Tabaski 2026 : des milliers de fidèles prient pour la paix à Ouagadougou

Le 27 mai 2026, des milliers de fidèles musulmans se sont rassemblés à la Place de la Révolution à Ouagadougou. Cette grande prière marquait la fête de l’Aïd el-Kébir, aussi appelée Tabaski. La cérémonie a réuni plusieurs autorités religieuses et politiques.

Le Mogho Naaba, chef traditionnel, a assisté à l’événement. Une délégation gouvernementale était conduite par Pingdwendé Gilbert Ouédraogo, ministre de la Communication, des Arts, de la Culture et du Tourisme. L’Église catholique était représentée par le Nonce apostolique, Mgr Eric Savoguidi, et par Mgr Prosper Kontiebo, archevêque métropolitain de Ouagadougou.

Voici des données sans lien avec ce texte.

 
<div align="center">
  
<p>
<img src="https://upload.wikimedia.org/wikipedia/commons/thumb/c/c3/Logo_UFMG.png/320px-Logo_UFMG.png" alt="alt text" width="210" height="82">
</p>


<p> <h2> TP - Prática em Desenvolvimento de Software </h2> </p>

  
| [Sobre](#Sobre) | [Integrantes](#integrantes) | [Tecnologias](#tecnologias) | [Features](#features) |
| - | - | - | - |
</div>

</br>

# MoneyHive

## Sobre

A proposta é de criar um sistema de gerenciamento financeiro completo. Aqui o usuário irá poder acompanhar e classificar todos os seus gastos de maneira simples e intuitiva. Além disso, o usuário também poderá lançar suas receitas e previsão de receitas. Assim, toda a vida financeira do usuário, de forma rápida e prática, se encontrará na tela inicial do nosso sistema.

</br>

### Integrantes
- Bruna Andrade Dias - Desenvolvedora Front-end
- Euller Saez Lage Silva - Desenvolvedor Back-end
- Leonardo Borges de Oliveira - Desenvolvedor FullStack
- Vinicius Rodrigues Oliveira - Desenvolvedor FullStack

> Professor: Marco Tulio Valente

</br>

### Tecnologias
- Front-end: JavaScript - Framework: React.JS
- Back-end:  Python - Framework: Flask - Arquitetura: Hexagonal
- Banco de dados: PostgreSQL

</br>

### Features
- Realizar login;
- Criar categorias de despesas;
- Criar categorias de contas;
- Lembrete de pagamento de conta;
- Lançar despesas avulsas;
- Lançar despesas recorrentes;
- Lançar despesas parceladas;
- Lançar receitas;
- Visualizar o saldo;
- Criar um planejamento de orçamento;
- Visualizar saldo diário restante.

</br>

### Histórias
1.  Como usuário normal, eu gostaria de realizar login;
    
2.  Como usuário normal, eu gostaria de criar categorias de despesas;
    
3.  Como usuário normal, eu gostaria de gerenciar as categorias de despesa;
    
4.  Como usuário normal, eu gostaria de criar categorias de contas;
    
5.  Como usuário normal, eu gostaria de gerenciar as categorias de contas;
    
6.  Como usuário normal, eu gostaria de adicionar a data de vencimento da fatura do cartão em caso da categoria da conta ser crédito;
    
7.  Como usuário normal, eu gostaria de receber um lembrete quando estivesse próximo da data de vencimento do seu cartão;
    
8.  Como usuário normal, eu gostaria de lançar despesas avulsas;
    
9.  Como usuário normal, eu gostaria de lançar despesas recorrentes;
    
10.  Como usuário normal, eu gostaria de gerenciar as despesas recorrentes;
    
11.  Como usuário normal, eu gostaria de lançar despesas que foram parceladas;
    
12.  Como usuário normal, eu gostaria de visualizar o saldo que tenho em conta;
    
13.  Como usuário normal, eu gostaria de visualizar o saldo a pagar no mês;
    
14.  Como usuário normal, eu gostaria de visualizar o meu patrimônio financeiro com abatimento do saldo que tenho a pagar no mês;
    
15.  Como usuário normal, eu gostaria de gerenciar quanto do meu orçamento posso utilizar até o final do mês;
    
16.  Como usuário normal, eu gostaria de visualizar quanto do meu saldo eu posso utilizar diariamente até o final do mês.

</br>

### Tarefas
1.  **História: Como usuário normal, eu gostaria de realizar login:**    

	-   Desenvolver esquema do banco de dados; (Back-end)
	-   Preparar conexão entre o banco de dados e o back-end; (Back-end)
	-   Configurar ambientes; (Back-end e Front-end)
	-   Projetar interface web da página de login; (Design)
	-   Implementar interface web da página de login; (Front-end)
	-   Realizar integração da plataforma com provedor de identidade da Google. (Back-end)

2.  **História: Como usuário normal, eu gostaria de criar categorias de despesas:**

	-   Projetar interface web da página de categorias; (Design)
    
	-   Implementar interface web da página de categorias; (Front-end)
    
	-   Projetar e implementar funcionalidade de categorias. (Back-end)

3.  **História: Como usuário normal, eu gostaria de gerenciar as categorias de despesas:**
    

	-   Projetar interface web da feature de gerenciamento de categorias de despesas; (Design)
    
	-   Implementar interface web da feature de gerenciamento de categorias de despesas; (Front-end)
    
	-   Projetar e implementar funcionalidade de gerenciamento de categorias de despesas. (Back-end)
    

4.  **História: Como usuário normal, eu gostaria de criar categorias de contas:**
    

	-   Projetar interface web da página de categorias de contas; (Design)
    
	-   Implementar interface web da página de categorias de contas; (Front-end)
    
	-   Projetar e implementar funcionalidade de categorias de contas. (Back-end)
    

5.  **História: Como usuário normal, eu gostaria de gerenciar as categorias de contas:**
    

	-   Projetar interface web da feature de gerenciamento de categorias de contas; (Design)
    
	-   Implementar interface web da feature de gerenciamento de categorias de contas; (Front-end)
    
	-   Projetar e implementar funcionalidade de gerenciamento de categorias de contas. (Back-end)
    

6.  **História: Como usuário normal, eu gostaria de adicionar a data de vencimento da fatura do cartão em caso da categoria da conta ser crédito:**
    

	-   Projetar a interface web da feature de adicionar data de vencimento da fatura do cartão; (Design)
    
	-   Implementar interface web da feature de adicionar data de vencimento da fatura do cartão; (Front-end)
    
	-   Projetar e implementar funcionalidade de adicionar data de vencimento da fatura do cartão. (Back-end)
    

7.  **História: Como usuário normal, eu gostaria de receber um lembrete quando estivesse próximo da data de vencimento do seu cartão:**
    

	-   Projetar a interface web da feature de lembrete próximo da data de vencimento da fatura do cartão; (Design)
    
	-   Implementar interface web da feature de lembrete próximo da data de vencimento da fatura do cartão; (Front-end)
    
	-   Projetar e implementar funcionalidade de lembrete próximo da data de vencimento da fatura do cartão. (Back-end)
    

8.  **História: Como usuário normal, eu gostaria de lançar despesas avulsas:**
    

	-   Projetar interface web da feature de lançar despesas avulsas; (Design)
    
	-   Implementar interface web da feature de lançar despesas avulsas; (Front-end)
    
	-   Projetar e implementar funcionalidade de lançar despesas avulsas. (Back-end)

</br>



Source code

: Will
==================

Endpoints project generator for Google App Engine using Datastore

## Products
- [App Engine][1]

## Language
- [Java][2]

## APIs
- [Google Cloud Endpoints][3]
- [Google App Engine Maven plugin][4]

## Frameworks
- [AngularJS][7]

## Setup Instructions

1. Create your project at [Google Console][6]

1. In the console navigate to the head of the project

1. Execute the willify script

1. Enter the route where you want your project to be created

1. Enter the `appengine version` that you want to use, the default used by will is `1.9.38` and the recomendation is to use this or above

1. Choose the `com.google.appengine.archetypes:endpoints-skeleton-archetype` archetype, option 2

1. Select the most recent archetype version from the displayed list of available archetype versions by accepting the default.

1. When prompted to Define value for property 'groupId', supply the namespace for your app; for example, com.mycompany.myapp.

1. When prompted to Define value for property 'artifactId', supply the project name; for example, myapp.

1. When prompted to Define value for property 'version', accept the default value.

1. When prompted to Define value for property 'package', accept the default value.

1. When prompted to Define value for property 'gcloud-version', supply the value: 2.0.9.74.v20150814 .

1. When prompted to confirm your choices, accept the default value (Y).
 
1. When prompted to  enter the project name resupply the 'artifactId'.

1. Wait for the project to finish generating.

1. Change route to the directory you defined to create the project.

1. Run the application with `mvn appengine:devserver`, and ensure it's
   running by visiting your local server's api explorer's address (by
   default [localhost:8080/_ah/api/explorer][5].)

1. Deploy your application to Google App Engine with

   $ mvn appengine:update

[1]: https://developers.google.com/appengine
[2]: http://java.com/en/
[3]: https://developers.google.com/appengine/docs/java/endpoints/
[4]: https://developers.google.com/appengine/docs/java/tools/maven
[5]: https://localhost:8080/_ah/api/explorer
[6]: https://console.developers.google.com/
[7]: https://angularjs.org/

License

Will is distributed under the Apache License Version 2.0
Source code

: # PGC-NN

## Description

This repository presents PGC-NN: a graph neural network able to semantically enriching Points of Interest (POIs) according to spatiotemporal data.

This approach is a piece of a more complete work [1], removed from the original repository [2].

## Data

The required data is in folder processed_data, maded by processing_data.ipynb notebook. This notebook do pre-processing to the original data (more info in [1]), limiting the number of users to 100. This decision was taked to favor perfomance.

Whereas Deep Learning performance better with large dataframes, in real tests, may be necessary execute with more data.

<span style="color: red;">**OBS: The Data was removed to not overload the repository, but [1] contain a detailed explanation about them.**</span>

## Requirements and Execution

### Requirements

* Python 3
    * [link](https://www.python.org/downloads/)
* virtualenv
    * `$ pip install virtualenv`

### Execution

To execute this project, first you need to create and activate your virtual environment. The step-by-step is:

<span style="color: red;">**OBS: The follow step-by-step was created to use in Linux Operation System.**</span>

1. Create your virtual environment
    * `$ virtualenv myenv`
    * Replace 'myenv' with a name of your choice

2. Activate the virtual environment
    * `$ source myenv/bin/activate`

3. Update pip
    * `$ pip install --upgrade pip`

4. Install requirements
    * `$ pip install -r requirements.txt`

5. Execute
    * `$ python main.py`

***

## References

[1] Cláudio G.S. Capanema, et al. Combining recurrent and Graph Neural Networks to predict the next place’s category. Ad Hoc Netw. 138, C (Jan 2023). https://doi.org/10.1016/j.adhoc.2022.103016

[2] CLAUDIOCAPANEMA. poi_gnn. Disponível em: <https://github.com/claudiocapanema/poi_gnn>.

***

La Tabaski se célèbre 70 jours après la fête de Ramadan. Au Burkina Faso, cette année, elle a eu lieu le 27 mai. L’imam Abdallah Ouédraogo a officié la prière. Il a appelé les fidèles à promouvoir l’entraide, le partage et la cohésion sociale. Il a rappelé que le Burkina Faso est un pays multiculturel et multiconfessionnel. Musulmans, chrétiens et adeptes de la religion traditionnelle doivent œuvrer ensemble pour l’intérêt supérieur de la nation.

L’imam est revenu sur la signification du sacrifice du mouton. Selon les recommandations du prophète, la viande se répartit en trois parts. Une part pour la famille, une pour les proches et relations, et une autre pour les personnes démunies. Ce sacrifice n’est pas une obligation pour les musulmans sans moyens.

L’imam Abdallah Ouédraogo a invité les fidèles à intensifier les prières pour la paix et la stabilité du Burkina Faso. Il a insisté sur la nécessité de prier quelle que soit la confession religieuse.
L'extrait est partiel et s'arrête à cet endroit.